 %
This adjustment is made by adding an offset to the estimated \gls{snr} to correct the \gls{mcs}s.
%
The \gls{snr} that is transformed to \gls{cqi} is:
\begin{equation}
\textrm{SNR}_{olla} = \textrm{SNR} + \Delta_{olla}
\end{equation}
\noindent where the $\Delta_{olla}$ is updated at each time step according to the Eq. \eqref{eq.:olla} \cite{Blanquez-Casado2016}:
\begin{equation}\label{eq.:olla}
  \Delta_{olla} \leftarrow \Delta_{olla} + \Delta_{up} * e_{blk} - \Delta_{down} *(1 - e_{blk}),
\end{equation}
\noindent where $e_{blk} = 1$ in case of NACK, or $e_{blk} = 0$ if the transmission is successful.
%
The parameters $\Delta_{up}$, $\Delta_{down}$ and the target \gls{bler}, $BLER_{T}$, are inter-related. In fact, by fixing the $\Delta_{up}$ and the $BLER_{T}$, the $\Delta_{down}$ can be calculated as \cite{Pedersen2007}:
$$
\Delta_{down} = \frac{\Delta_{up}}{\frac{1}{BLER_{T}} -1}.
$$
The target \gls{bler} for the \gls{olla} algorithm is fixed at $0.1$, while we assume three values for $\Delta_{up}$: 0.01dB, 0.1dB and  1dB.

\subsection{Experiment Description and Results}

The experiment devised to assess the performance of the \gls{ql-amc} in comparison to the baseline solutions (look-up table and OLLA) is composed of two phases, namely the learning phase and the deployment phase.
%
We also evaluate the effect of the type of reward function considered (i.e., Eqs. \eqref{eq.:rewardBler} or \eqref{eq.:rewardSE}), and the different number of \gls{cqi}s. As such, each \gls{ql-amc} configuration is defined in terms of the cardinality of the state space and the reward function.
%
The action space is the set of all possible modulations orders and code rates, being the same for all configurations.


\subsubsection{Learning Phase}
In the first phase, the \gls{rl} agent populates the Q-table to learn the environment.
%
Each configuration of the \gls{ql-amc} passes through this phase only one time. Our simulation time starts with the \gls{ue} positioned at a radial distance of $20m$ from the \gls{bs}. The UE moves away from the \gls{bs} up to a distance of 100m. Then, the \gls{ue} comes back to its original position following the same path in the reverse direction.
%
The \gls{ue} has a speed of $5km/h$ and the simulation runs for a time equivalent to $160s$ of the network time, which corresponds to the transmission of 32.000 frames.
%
------------------------
**What you should do:**
Whatever the number of entries above, each one is to be copied exactly.

**Task result:**
 %
This adjustment is made by adding an offset to the estimated \gls{snr} to correct the \gls{mcs}s.
%
The \gls{snr} that is transformed to \gls{cqi} is:
\begin{equation}
\textrm{SNR}_{olla} = \textrm{SNR} + \Delta_{olla}
\end{equation}
\noindent where the $\Delta_{olla}$ is updated at each time step according to the Eq. \eqref{eq.:olla} \cite{Blanquez-Casado2016}:
\begin{equation}\label{eq.:olla}
  \Delta_{olla} \leftarrow \Delta_{olla} + \Delta_{up} * e_{blk} - \Delta_{down} *(1 - e_{blk}),
\end{equation}
\noindent where $e_{blk} = 1$ in case of NACK, or $e_{blk} = 0$ if the transmission is successful.
%
The parameters $\Delta_{up}$, $\Delta_{down}$ and the target \gls{bler}, $BLER_{T}$, are inter-related. In fact, by fixing the $\Delta_{up}$ and the $BLER_{T}$, the $\Delta_{down}$ can be calculated as \cite{Pedersen2007}:
$$
\Delta_{down} = \frac{\Delta_{up}}{\frac{1}{BLER_{T}} -1}.
$$
The target \gls{bler} for the \gls{olla} algorithm is fixed at $0.1$, while we assume three values for $\Delta_{up}$: 0.01dB, 0.1dB and  1dB.

\subsection{Experiment Description and Results}

The experiment devised to assess the performance of the \gls{ql-amc} in comparison to the baseline solutions (look-up table and OLLA) is composed of two phases, namely the learning phase and the deployment phase.
%
We also evaluate the effect of the type of reward function considered (i.e., Eqs. \eqref{eq.:rewardBler} or \eqref{eq.:rewardSE}), and the different number of \gls{cqi}s. As such, each \gls{ql-amc} configuration is defined in terms of the cardinality of the state space and the reward function.
%
The action space is the set of all possible modulations orders and code rates, being the same for all configurations.


\subsubsection{Learning Phase}
In the first phase, the \gls{rl} agent populates the Q-table to learn the environment.
%
Each configuration of the \gls{ql-amc} passes through this phase only one time. Our simulation time starts with the \gls{ue} positioned at a radial distance of $20m$ from the \gls{bs}. The UE moves away from the \gls{bs} up to a distance of 100m. Then, the \gls{ue} comes back to its original position following the same path in the reverse direction.
%
The \gls{ue} has a speed of $5km/h$ and the simulation runs for a time equivalent to $160s$ of the network time, which corresponds to the transmission of 32.000 frames.
%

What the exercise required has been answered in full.